Plusieurs centaines d’acteurs se sont penchés sur les effets de la ligne à grande vitesse sur le développement.

Ceux qui ont fait le déplacement de la Cité du vin le 1er septembre dernier ne l’ont pas regretté. Car pour ce forum organisé par la Métropole et Euratlantique et destiné à mobiliser les énergies de tous pour tirer au mieux parti de l’arrivée au mois de juillet de la Ligne à grande vitesse (LGV), on n’a pas manié la langue de bois. Ce train tant désiré, en favorisant les échanges avec la région Ile-de-France « aura un impact significatif sur le développement du secteur tertiaire supérieur », a insisté Luc Federman, directeur général adjoint du pôle transport à la Région Nouvelle-Aquitaine. De fait, ce rétrécissement de l’espace-temps entre les villes (lire cidessous) est un facteur d’attractivité des jeunes et des talents, des startup et des entreprises que les prix du foncier plus bas pourraient intéresser ainsi que des touristes déjà omniprésents à Bordeaux.

30 000 emplois

« Il y a encore assez peu de surfaces adaptées aux TPE et PME de la nouvelle économie dans la métropole »

Le plan stratégique d’Euratlantique prévoit d’ici à 2030 la création de 30 000 emplois dans le quartier d’affaires autour de la gare, dont 15 000 venus d’ailleurs et non pas le fruit de relocalisation interne au territoire métropolitain, comme la Caisse d’épargne, la Caisse des dépôts ou Allianz : « Nous sommes, c’est vrai, encore loin du compte pour ce qui est des entreprises venues de l’extérieur mais la machine est bien lancée et nous sommes optimistes », assure Stéphan de Faÿ, le directeur général d’Euratlantique. Mais la période des grandes délocalisations parisiennes est terminée. Il est fini le temps où un président ou un Premier ministre pouvait, comme à Lille dans les années 1990, décider de l’implantation d’une grande banque nationale. « Le remplissage de cette zone en emploi dépend aussi d’un certain nombre d’actions précises qui faciliteront les implantations », explique Jean-Baptiste Rigaudy, le directeur de la prospective urbaine à la Métropole.

Espaces collaboratifs

Et celles-ci ont été très clairement listées par les professionnels présents à la Cité du vin.
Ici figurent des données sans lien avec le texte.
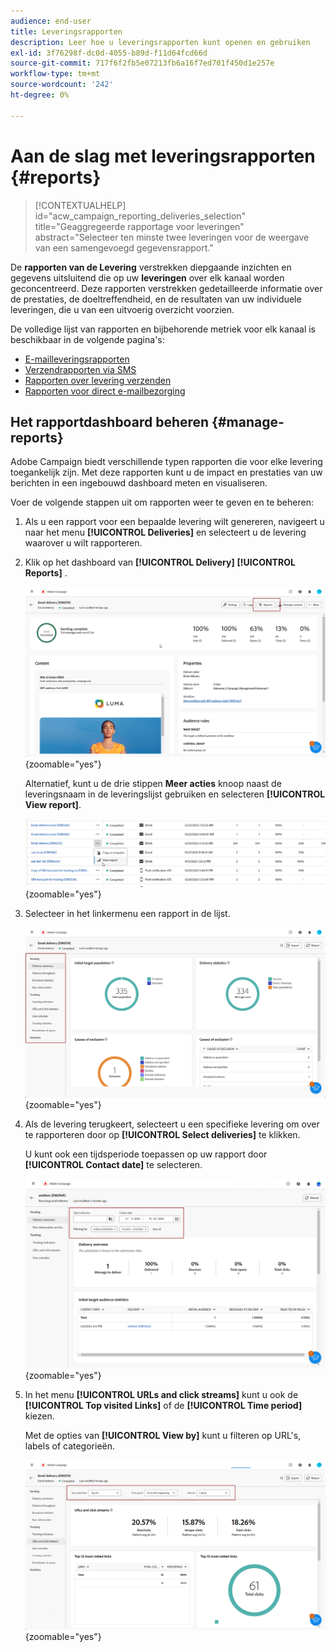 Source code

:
 ```yaml
---
audience: end-user
title: Leveringsrapporten
description: Leer hoe u leveringsrapporten kunt openen en gebruiken
exl-id: 3f76298f-dc0d-4055-b89d-f11d64fcd66d
source-git-commit: 717f6f2fb5e07213fb6a16f7ed701f450d1e257e
workflow-type: tm+mt
source-wordcount: '242'
ht-degree: 0%

---
```


# Aan de slag met leveringsrapporten {#reports}

>[!CONTEXTUALHELP]
>id="acw_campaign_reporting_deliveries_selection"
>title="Geaggregeerde rapportage voor leveringen"
>abstract="Selecteer ten minste twee leveringen voor de weergave van een samengevoegd gegevensrapport."

De **rapporten van de Levering** verstrekken diepgaande inzichten en gegevens uitsluitend die op uw **leveringen** over elk kanaal worden geconcentreerd. Deze rapporten verstrekken gedetailleerde informatie over de prestaties, de doeltreffendheid, en de resultaten van uw individuele leveringen, die u van een uitvoerig overzicht voorzien.

De volledige lijst van rapporten en bijbehorende metriek voor elk kanaal is beschikbaar in de volgende pagina&#39;s:

* [E-mailleveringsrapporten](email-report.md)
* [Verzendrapporten via SMS](sms-report.md)
* [Rapporten over levering verzenden](push-report.md)
* [Rapporten voor direct e-mailbezorging](direct-mail.md)

## Het rapportdashboard beheren {#manage-reports}

Adobe Campaign biedt verschillende typen rapporten die voor elke levering toegankelijk zijn. Met deze rapporten kunt u de impact en prestaties van uw berichten in een ingebouwd dashboard meten en visualiseren.

Voer de volgende stappen uit om rapporten weer te geven en te beheren:

1. Als u een rapport voor een bepaalde levering wilt genereren, navigeert u naar het menu **[!UICONTROL Deliveries]** en selecteert u de levering waarover u wilt rapporteren.

1. Klik op het dashboard van **[!UICONTROL Delivery]** **[!UICONTROL Reports]** .

   ![](assets/manage_delivery_report_1.png){zoomable="yes"}

   Alternatief, kunt u de drie stippen **Meer acties** knoop naast de leveringsnaam in de leveringslijst gebruiken en selecteren **[!UICONTROL View report]**.

   ![](assets/manage_delivery_report_2.png){zoomable="yes"}

1. Selecteer in het linkermenu een rapport in de lijst.

   ![](assets/manage_delivery_report_3.png){zoomable="yes"}

1. Als de levering terugkeert, selecteert u een specifieke levering om over te rapporteren door op **[!UICONTROL Select deliveries]** te klikken.

   U kunt ook een tijdsperiode toepassen op uw rapport door **[!UICONTROL Contact date]** te selecteren.

   ![](assets/delivery-recurring.png){zoomable="yes"}

1. In het menu **[!UICONTROL URLs and click streams]** kunt u ook de **[!UICONTROL Top visited Links]** of de **[!UICONTROL Time period]** kiezen.

   Met de opties van **[!UICONTROL View by]** kunt u filteren op URL&#39;s, labels of categorieën.

   ![](assets/manage_delivery_report_5.png){zoomable="yes"}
Il y a d’abord assez peu de surfaces adaptées aux TPE et aux PME dans le quartier mais plus largement dans l’agglomération. Le succès d’espaces collaboratifs Darwin démontre clairement que l’offre d’immobilier doit être plus diversifiée et plus adaptée aux besoins de la nouvelle économie. C’est le cas de la Cité numérique (lire par ailleurs). La création d’un guichet unique d’accueil des entreprises qui frappent à la porte chargé de résoudre tous les problèmes rencontrés apparaîtrait comme un plus. « Nous devons aussi donner une plus grande visibilité aux emplois existants et aux entreprises qui recrutent », a insisté ce consultant. Les questions de fluidité d’accès au quartier d’affaires, notamment en Bus à haut de niveau de service (BHNS) et de parkings sur place ont aussi été mises en avant. C’est aussi en offrant une palette de logements temporaires pour les nouveaux arrivants, star-uppers et milieux culturels, par exemple, que la Métropole se donnera les moyens de gagner la bataille économique de la LGV.